## Task goal
Retype the records below exactly as they appear.

## Supplied entries
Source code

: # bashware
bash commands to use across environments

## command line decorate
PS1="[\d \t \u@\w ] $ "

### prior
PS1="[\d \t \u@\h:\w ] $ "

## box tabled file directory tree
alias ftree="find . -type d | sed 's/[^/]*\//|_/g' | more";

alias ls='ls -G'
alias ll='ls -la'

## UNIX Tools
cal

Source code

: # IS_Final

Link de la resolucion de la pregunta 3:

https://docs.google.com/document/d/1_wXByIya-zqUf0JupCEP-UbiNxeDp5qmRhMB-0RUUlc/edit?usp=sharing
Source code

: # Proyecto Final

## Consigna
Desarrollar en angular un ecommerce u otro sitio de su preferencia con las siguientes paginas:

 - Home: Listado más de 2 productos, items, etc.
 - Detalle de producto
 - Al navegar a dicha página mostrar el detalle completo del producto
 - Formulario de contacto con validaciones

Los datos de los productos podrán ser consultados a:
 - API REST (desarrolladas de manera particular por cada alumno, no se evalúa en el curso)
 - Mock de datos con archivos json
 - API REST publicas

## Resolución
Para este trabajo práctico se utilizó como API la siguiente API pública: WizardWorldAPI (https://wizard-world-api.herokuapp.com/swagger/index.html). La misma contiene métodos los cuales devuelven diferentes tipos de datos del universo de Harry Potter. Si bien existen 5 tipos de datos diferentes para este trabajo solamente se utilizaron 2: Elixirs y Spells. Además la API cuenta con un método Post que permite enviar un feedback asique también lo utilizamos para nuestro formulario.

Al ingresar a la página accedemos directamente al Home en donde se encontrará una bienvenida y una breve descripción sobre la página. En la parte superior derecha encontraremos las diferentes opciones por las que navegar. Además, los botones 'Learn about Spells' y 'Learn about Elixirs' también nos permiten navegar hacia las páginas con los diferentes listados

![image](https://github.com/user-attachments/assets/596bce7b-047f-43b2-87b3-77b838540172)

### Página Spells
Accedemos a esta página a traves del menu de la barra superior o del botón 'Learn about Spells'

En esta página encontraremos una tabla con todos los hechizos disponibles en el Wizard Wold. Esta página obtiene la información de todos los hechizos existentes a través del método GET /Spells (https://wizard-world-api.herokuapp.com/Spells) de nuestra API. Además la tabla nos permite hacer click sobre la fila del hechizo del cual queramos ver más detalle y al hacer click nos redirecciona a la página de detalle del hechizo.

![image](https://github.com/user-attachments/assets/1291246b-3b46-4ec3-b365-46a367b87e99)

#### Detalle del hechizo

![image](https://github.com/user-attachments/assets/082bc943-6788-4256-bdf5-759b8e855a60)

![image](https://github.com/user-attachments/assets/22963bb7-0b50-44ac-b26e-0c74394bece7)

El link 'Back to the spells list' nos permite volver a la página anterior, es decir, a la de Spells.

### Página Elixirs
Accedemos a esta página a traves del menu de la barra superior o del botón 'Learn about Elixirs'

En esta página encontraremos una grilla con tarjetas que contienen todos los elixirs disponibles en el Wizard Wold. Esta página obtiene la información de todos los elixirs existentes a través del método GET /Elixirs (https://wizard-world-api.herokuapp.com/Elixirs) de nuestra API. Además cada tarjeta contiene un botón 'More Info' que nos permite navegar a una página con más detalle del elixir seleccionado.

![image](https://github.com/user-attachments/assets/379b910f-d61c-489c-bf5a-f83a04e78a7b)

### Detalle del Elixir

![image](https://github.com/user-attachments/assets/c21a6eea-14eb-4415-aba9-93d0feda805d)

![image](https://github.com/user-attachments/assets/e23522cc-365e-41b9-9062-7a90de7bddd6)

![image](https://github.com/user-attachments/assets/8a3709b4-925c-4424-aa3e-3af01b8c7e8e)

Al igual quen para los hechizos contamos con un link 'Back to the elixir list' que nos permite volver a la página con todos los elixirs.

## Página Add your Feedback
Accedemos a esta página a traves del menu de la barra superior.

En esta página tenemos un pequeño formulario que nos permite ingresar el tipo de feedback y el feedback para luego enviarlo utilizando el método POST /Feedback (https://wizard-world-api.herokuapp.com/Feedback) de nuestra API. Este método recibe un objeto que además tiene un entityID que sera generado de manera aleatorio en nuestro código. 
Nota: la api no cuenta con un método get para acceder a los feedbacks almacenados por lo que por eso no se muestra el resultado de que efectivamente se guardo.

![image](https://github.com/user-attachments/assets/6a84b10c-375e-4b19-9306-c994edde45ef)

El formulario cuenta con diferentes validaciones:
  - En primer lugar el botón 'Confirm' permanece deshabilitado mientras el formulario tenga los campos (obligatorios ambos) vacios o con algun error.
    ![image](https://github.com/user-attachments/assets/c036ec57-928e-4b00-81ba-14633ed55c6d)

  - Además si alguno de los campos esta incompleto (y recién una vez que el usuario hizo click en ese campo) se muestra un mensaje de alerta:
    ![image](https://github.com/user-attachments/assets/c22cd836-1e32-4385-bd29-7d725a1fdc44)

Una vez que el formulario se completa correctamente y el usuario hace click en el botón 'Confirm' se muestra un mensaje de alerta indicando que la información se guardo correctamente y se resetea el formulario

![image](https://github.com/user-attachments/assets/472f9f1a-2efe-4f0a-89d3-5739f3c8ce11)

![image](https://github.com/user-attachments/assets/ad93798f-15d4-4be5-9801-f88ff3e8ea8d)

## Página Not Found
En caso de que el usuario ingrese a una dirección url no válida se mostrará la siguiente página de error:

## Written answer
Source code

: # bashware
bash commands to use across environments

## command line decorate
PS1="[\d \t \u@\w ] $ "

### prior
PS1="[\d \t \u@\h:\w ] $ "

## box tabled file directory tree
alias ftree="find . -type d | sed 's/[^/]*\//|_/g' | more";

alias ls='ls -G'
alias ll='ls -la'

## UNIX Tools
cal

Source code

: # IS_Final

Link de la resolucion de la pregunta 3:

https://docs.google.com/document/d/1_wXByIya-zqUf0JupCEP-UbiNxeDp5qmRhMB-0RUUlc/edit?usp=sharing
Source code

: # Proyecto Final

## Consigna
Desarrollar en angular un ecommerce u otro sitio de su preferencia con las siguientes paginas:

 - Home: Listado más de 2 productos, items, etc.
 - Detalle de producto
 - Al navegar a dicha página mostrar el detalle completo del producto
 - Formulario de contacto con validaciones

Los datos de los productos podrán ser consultados a:
 - API REST (desarrolladas de manera particular por cada alumno, no se evalúa en el curso)
 - Mock de datos con archivos json
 - API REST publicas

## Resolución
Para este trabajo práctico se utilizó como API la siguiente API pública: WizardWorldAPI (https://wizard-world-api.herokuapp.com/swagger/index.html). La misma contiene métodos los cuales devuelven diferentes tipos de datos del universo de Harry Potter. Si bien existen 5 tipos de datos diferentes para este trabajo solamente se utilizaron 2: Elixirs y Spells. Además la API cuenta con un método Post que permite enviar un feedback asique también lo utilizamos para nuestro formulario.

Al ingresar a la página accedemos directamente al Home en donde se encontrará una bienvenida y una breve descripción sobre la página. En la parte superior derecha encontraremos las diferentes opciones por las que navegar. Además, los botones 'Learn about Spells' y 'Learn about Elixirs' también nos permiten navegar hacia las páginas con los diferentes listados

![image](https://github.com/user-attachments/assets/596bce7b-047f-43b2-87b3-77b838540172)

### Página Spells
Accedemos a esta página a traves del menu de la barra superior o del botón 'Learn about Spells'

En esta página encontraremos una tabla con todos los hechizos disponibles en el Wizard Wold. Esta página obtiene la información de todos los hechizos existentes a través del método GET /Spells (https://wizard-world-api.herokuapp.com/Spells) de nuestra API. Además la tabla nos permite hacer click sobre la fila del hechizo del cual queramos ver más detalle y al hacer click nos redirecciona a la página de detalle del hechizo.

![image](https://github.com/user-attachments/assets/1291246b-3b46-4ec3-b365-46a367b87e99)

#### Detalle del hechizo

![image](https://github.com/user-attachments/assets/082bc943-6788-4256-bdf5-759b8e855a60)

![image](https://github.com/user-attachments/assets/22963bb7-0b50-44ac-b26e-0c74394bece7)

El link 'Back to the spells list' nos permite volver a la página anterior, es decir, a la de Spells.

### Página Elixirs
Accedemos a esta página a traves del menu de la barra superior o del botón 'Learn about Elixirs'

En esta página encontraremos una grilla con tarjetas que contienen todos los elixirs disponibles en el Wizard Wold. Esta página obtiene la información de todos los elixirs existentes a través del método GET /Elixirs (https://wizard-world-api.herokuapp.com/Elixirs) de nuestra API. Además cada tarjeta contiene un botón 'More Info' que nos permite navegar a una página con más detalle del elixir seleccionado.

![image](https://github.com/user-attachments/assets/379b910f-d61c-489c-bf5a-f83a04e78a7b)

### Detalle del Elixir

![image](https://github.com/user-attachments/assets/c21a6eea-14eb-4415-aba9-93d0feda805d)

![image](https://github.com/user-attachments/assets/e23522cc-365e-41b9-9062-7a90de7bddd6)

![image](https://github.com/user-attachments/assets/8a3709b4-925c-4424-aa3e-3af01b8c7e8e)

Al igual quen para los hechizos contamos con un link 'Back to the elixir list' que nos permite volver a la página con todos los elixirs.

## Página Add your Feedback
Accedemos a esta página a traves del menu de la barra superior.

En esta página tenemos un pequeño formulario que nos permite ingresar el tipo de feedback y el feedback para luego enviarlo utilizando el método POST /Feedback (https://wizard-world-api.herokuapp.com/Feedback) de nuestra API. Este método recibe un objeto que además tiene un entityID que sera generado de manera aleatorio en nuestro código. 
Nota: la api no cuenta con un método get para acceder a los feedbacks almacenados por lo que por eso no se muestra el resultado de que efectivamente se guardo.

![image](https://github.com/user-attachments/assets/6a84b10c-375e-4b19-9306-c994edde45ef)

El formulario cuenta con diferentes validaciones:
  - En primer lugar el botón 'Confirm' permanece deshabilitado mientras el formulario tenga los campos (obligatorios ambos) vacios o con algun error.
    ![image](https://github.com/user-attachments/assets/c036ec57-928e-4b00-81ba-14633ed55c6d)

  - Además si alguno de los campos esta incompleto (y recién una vez que el usuario hizo click en ese campo) se muestra un mensaje de alerta:
    ![image](https://github.com/user-attachments/assets/c22cd836-1e32-4385-bd29-7d725a1fdc44)

Una vez que el formulario se completa correctamente y el usuario hace click en el botón 'Confirm' se muestra un mensaje de alerta indicando que la información se guardo correctamente y se resetea el formulario

![image](https://github.com/user-attachments/assets/472f9f1a-2efe-4f0a-89d3-5739f3c8ce11)

![image](https://github.com/user-attachments/assets/ad93798f-15d4-4be5-9801-f88ff3e8ea8d)

## Página Not Found
En caso de que el usuario ingrese a una dirección url no válida se mostrará la siguiente página de error:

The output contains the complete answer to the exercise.